The Harrodsburg City Commission declined to give their blessings to a neighborhood watch program after commissioners and police expressed concerns about the legality of some of the tactics used by the group’s founder.
Members of the “I Love Broadway” Neighborhood Watch program asked for the city’s blessings Monday. The group’s founder, Andy Miner, a handyman known as “Handy Andy,” laid out their plans. In addition to patrolling the neighborhood, the group, which is made up of residents of Broadway and other nearby streets, plans to meet monthly at local churches and issue a newsletter every month.
While every member of the city commission expressed support for neighborhood watch programs, they were worried about the possible legal ramifications of some of the tactics used by Miner, who has led a one-man gentrification campaign on Broadway, the oldest street in Kentucky. Miner assured the commission the watch would not act as a law enforcement agency.
“We are not vigilantes,” he said.
Miner has outfitted his property with an array of surveillance cameras and has posted pictures online—as well as distributed them to elected officials, reporters and law enforcement officers—of what he calls drug dealers.

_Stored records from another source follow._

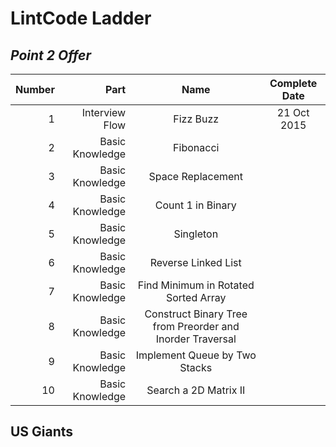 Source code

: # LintCode Ladder

## _Point 2 Offer_

| Number | Part | Name | Complete Date |
| ------:| ----:|:----:|:-------------:|
| 1 | Interview Flow | Fizz Buzz | 21 Oct 2015 |
| 2 | Basic Knowledge | Fibonacci | |
| 3 | Basic Knowledge | Space Replacement | |
| 4 | Basic Knowledge | Count 1 in Binary | |
| 5 | Basic Knowledge | Singleton | |
| 6 | Basic Knowledge | Reverse Linked List | |
| 7 | Basic Knowledge | Find Minimum in Rotated Sorted Array | |
| 8 | Basic Knowledge | Construct Binary Tree from Preorder and Inorder Traversal | |
| 9 | Basic Knowledge | Implement Queue by Two Stacks | |
| 10| Basic Knowledge | Search a 2D Matrix II | |

## US Giants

Commissioner Scott Moseley brought this up Monday night.
“I assure you with 100-percent confidence they are actual drug transactions,” Miner said.
“It was Sid Dunn’s car delivering wings,” said Moseley. “You took a picture of his car and put it all over Facebook.”
Miner said he had a source in the Kentucky State Police.
When Harrodsburg Police Chief Brian Allen said it would be illegal for a KSP employee to release that sort of information, Miner said it only happened once.
“That’s all it takes,” Allen said.
In June, one of Miner’s neighbors, Lucille Hayden, came before the Harrodsburg City Commission to complain about Miner trespassing on other peoples’ property and posting pictures on Facebook. In particular, Hayden was upset Miner dumped dirt and debris taken from the creek on another person’s property.
At the time, Miner said he was in the process of acquiring the property. Once the police were called, he said he apologized and removed the dirt.
On Monday night, Miner said the woman who complained in June wasn’t really Hayden.
“All I’ve had are positive comments,” said Miner, who presented a petition signed by 36 people who support the neighborhood watch. Miner called his efforts to clean up Broadway a “spiritual calling.”
Miner also handed out a lawsuit he is filing against a neighbor’s property. Both Harrodsburg Mayor Art Freeman and Mercer County Judge-Executive Milward Dedman are named as defendants. Miner is attempting to take over a house that is delinquent on taxes.
“What is it you want us to do?” Freeman asked.
Miner said he wanted the city’s permission to install a neighborhood watch sign.
Chief Allen asked for it to be tabled until they discussed it further.
“We don’t want you to get yourselves in trouble,” Freeman said. “Give us a little time to talk this over.”
The next city commission meeting will be on Monday, Nov. 11, at 6 p.m.